I prepared the Data as follows:
X …> a vector with shape (19909, 1, 27) each char encoded as One-Hot.
Y …> a vector with shape (19909, 27) matching X, but shifted to the left one position.
First, create a seed with a one-hot encoded vector representing a starting character. Then, iteratively use the model to predict the next character based on the current input (update the input with the predicted character each time). Repeat this process until you reach the name length you want.
Hope it helps! Feel free to ask if you need further help.
rand_char = random.choice(X2)
pred = model2.predict(rand_char.reshape(1, 1, 27))
name = ''
for _ in range(20):
i = np.argmax(pred)
name += ix_to_char[i]
#feed the pred again to the model
pred = model2.predict(pred.reshape(1, 1, 27))
print(name)
But got the output as follows: szwazwazwazwazwazwaz
Any recommendations on how to modify the code above?

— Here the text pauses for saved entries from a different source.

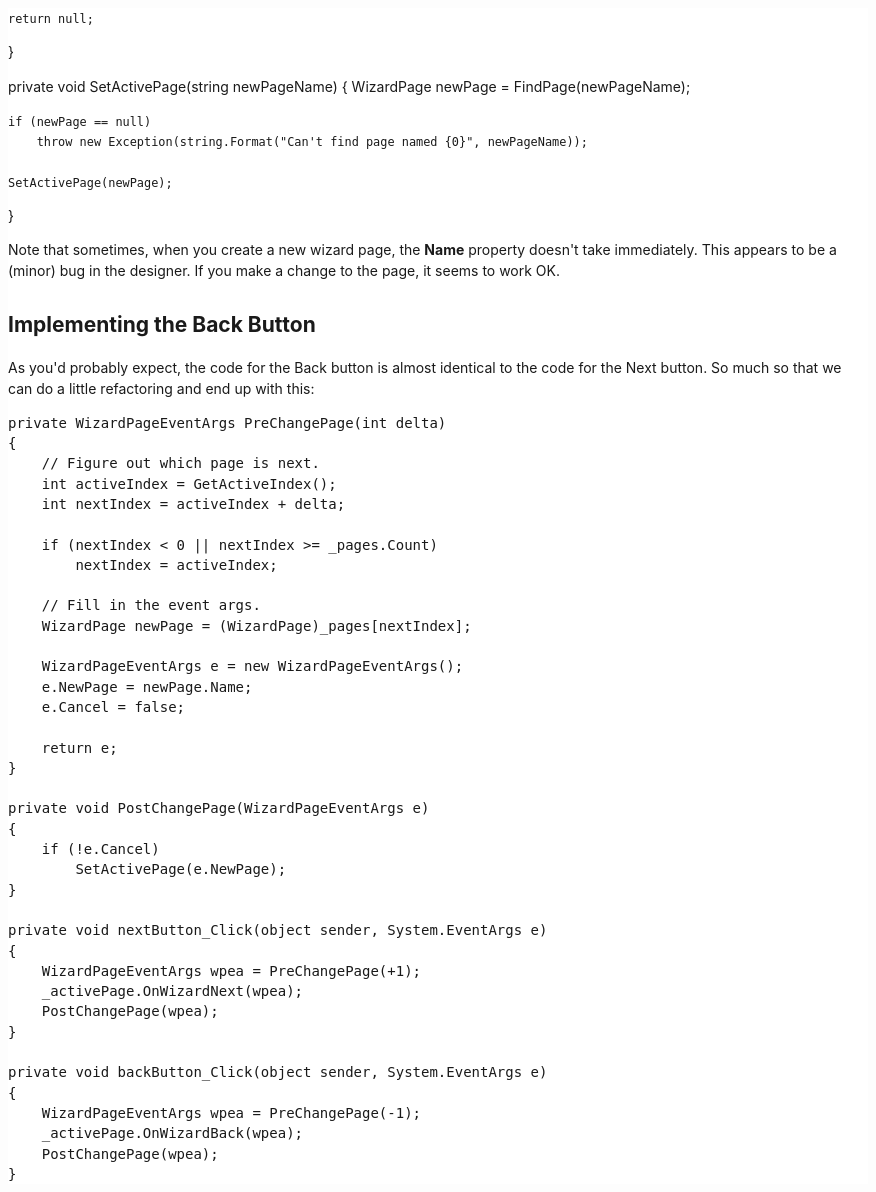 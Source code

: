     return null;
}

private void SetActivePage(string newPageName)
{
    WizardPage newPage = FindPage(newPageName);

    if (newPage == null)
        throw new Exception(string.Format("Can't find page named {0}", newPageName));

    SetActivePage(newPage);
}</pre>

Note that sometimes, when you create a new wizard page, the **Name** property doesn't take immediately. This appears to be a (minor) bug in the designer. If you make a change to the page, it seems to work OK.

## Implementing the Back Button

As you'd probably expect, the code for the Back button is almost identical to the code for the Next button. So much so that we can do a little refactoring and end up with this:

<pre>private WizardPageEventArgs PreChangePage(int delta)
{
    // Figure out which page is next.
    int activeIndex = GetActiveIndex();
    int nextIndex = activeIndex + delta;

    if (nextIndex < 0 || nextIndex >= _pages.Count)
        nextIndex = activeIndex;

    // Fill in the event args.
    WizardPage newPage = (WizardPage)_pages[nextIndex];

    WizardPageEventArgs e = new WizardPageEventArgs();
    e.NewPage = newPage.Name;
    e.Cancel = false;

    return e;
}

private void PostChangePage(WizardPageEventArgs e)
{
    if (!e.Cancel)
        SetActivePage(e.NewPage);
}

private void nextButton_Click(object sender, System.EventArgs e)
{
    WizardPageEventArgs wpea = PreChangePage(+1);
    _activePage.OnWizardNext(wpea);
    PostChangePage(wpea);
}

private void backButton_Click(object sender, System.EventArgs e)
{
    WizardPageEventArgs wpea = PreChangePage(-1);
    _activePage.OnWizardBack(wpea);
    PostChangePage(wpea);
}</pre>

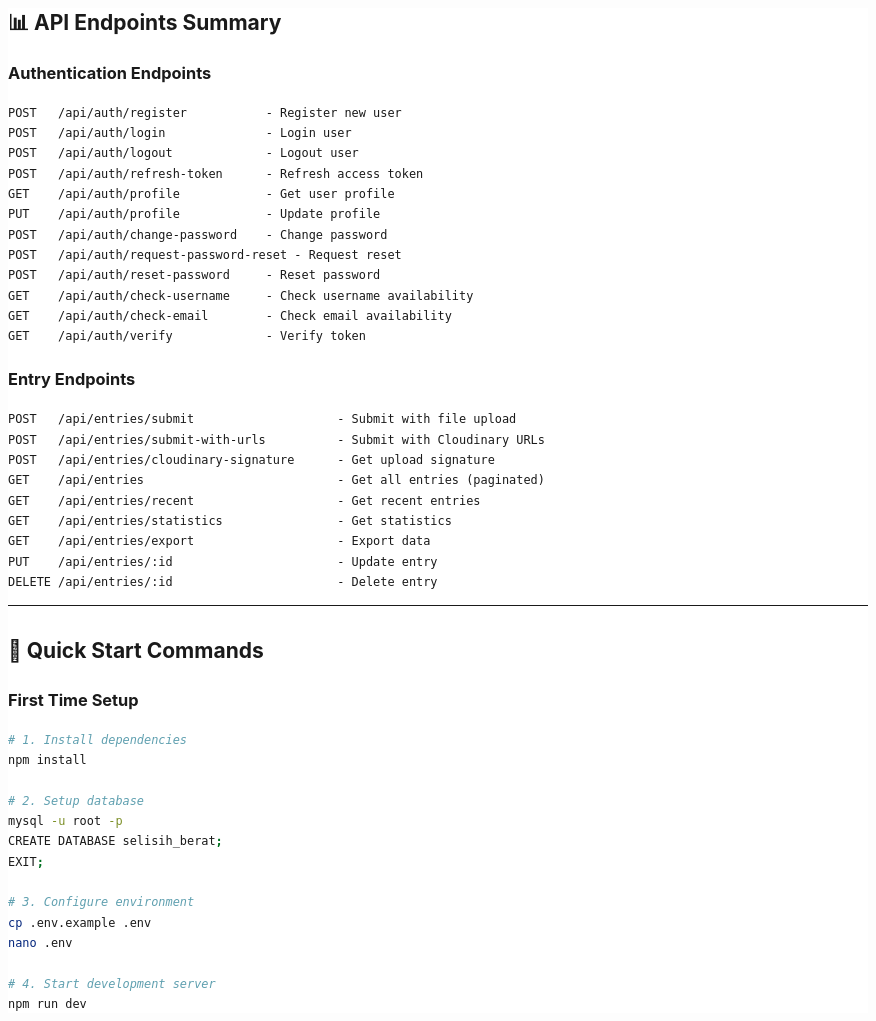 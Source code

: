 ## 📊 API Endpoints Summary

### Authentication Endpoints
```
POST   /api/auth/register           - Register new user
POST   /api/auth/login              - Login user
POST   /api/auth/logout             - Logout user
POST   /api/auth/refresh-token      - Refresh access token
GET    /api/auth/profile            - Get user profile
PUT    /api/auth/profile            - Update profile
POST   /api/auth/change-password    - Change password
POST   /api/auth/request-password-reset - Request reset
POST   /api/auth/reset-password     - Reset password
GET    /api/auth/check-username     - Check username availability
GET    /api/auth/check-email        - Check email availability
GET    /api/auth/verify             - Verify token
```

### Entry Endpoints
```
POST   /api/entries/submit                    - Submit with file upload
POST   /api/entries/submit-with-urls          - Submit with Cloudinary URLs
POST   /api/entries/cloudinary-signature      - Get upload signature
GET    /api/entries                           - Get all entries (paginated)
GET    /api/entries/recent                    - Get recent entries
GET    /api/entries/statistics                - Get statistics
GET    /api/entries/export                    - Export data
PUT    /api/entries/:id                       - Update entry
DELETE /api/entries/:id                       - Delete entry
```

---

## 🚀 Quick Start Commands

### First Time Setup
```bash
# 1. Install dependencies
npm install

# 2. Setup database
mysql -u root -p
CREATE DATABASE selisih_berat;
EXIT;

# 3. Configure environment
cp .env.example .env
nano .env

# 4. Start development server
npm run dev
```
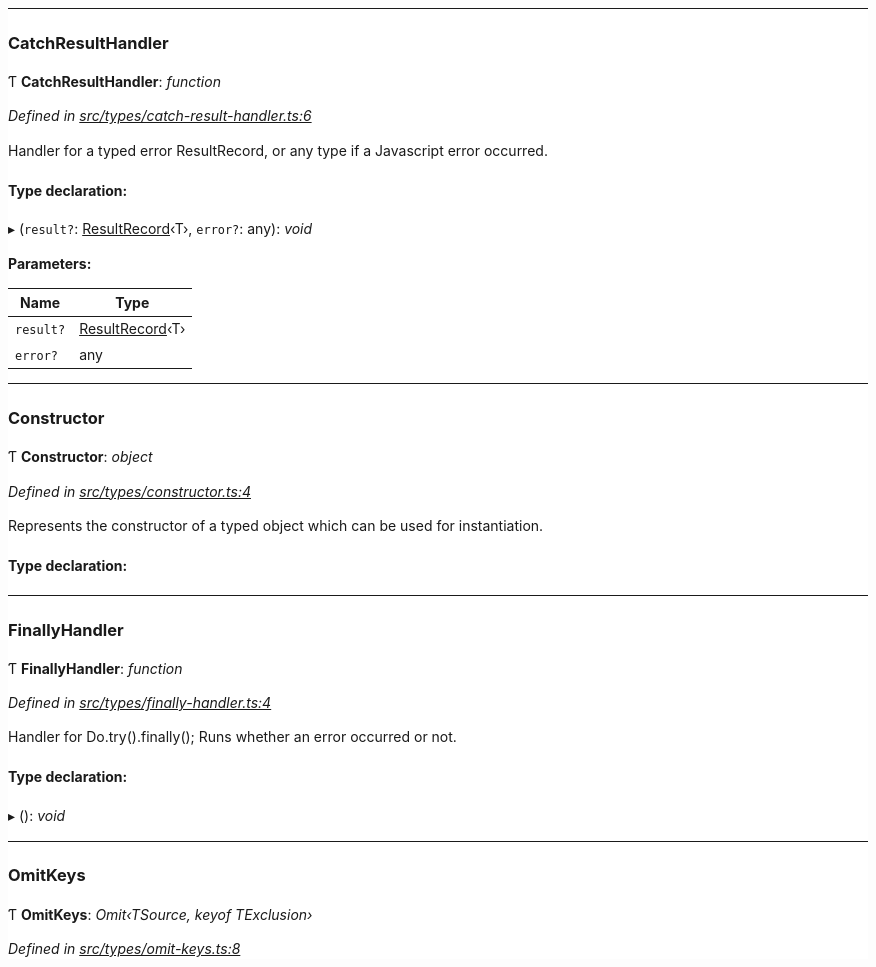 ___

###  CatchResultHandler

Ƭ **CatchResultHandler**: *function*

*Defined in [src/types/catch-result-handler.ts:6](https://github.com/AndcultureCode/AndcultureCode.JavaScript.Core/blob/20a92a8/src/types/catch-result-handler.ts#L6)*

Handler for a typed error ResultRecord, or any type if a Javascript error occurred.

#### Type declaration:

▸ (`result?`: [ResultRecord](classes/resultrecord.md)‹T›, `error?`: any): *void*

**Parameters:**

Name | Type |
------ | ------ |
`result?` | [ResultRecord](classes/resultrecord.md)‹T› |
`error?` | any |

___

###  Constructor

Ƭ **Constructor**: *object*

*Defined in [src/types/constructor.ts:4](https://github.com/AndcultureCode/AndcultureCode.JavaScript.Core/blob/20a92a8/src/types/constructor.ts#L4)*

Represents the constructor of a typed object which can be used for instantiation.

#### Type declaration:

___

###  FinallyHandler

Ƭ **FinallyHandler**: *function*

*Defined in [src/types/finally-handler.ts:4](https://github.com/AndcultureCode/AndcultureCode.JavaScript.Core/blob/20a92a8/src/types/finally-handler.ts#L4)*

Handler for Do.try().finally(); Runs whether an error occurred or not.

#### Type declaration:

▸ (): *void*

___

###  OmitKeys

Ƭ **OmitKeys**: *Omit‹TSource, keyof TExclusion›*

*Defined in [src/types/omit-keys.ts:8](https://github.com/AndcultureCode/AndcultureCode.JavaScript.Core/blob/20a92a8/src/types/omit-keys.ts#L8)*

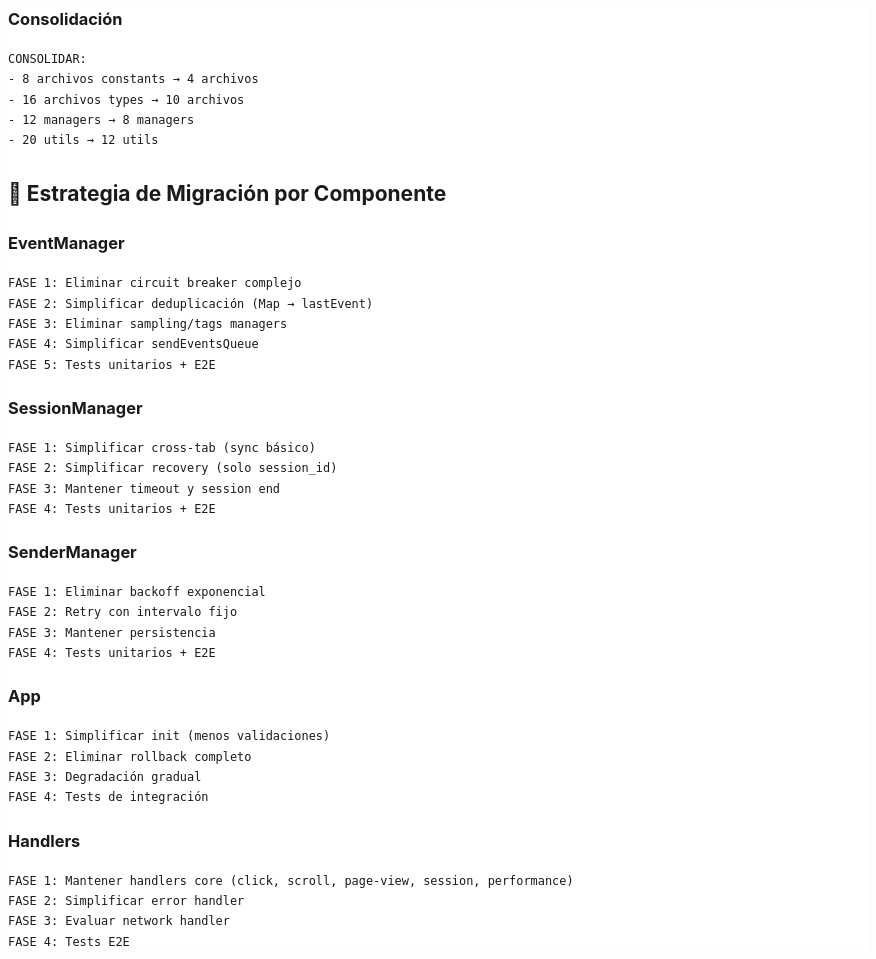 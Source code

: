 ### Consolidación
```
CONSOLIDAR:
- 8 archivos constants → 4 archivos
- 16 archivos types → 10 archivos
- 12 managers → 8 managers
- 20 utils → 12 utils
```

## 🔄 Estrategia de Migración por Componente

### EventManager
```
FASE 1: Eliminar circuit breaker complejo
FASE 2: Simplificar deduplicación (Map → lastEvent)
FASE 3: Eliminar sampling/tags managers
FASE 4: Simplificar sendEventsQueue
FASE 5: Tests unitarios + E2E
```

### SessionManager
```
FASE 1: Simplificar cross-tab (sync básico)
FASE 2: Simplificar recovery (solo session_id)
FASE 3: Mantener timeout y session end
FASE 4: Tests unitarios + E2E
```

### SenderManager
```
FASE 1: Eliminar backoff exponencial
FASE 2: Retry con intervalo fijo
FASE 3: Mantener persistencia
FASE 4: Tests unitarios + E2E
```

### App
```
FASE 1: Simplificar init (menos validaciones)
FASE 2: Eliminar rollback completo
FASE 3: Degradación gradual
FASE 4: Tests de integración
```

### Handlers
```
FASE 1: Mantener handlers core (click, scroll, page-view, session, performance)
FASE 2: Simplificar error handler
FASE 3: Evaluar network handler
FASE 4: Tests E2E
```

Always choosing the most probable word/character (argmax) can cause this issue, you must avoid this method if you want to prevent repetitive characters/pattern. Also, make sure your model is implemented correctly and probabilities are reasonable.
Instead of reshaping pred for the next prediction, use the predicted index i to create a new one-hot input vector that shows the selected character. Update the input with this new vector and use it for the next prediction.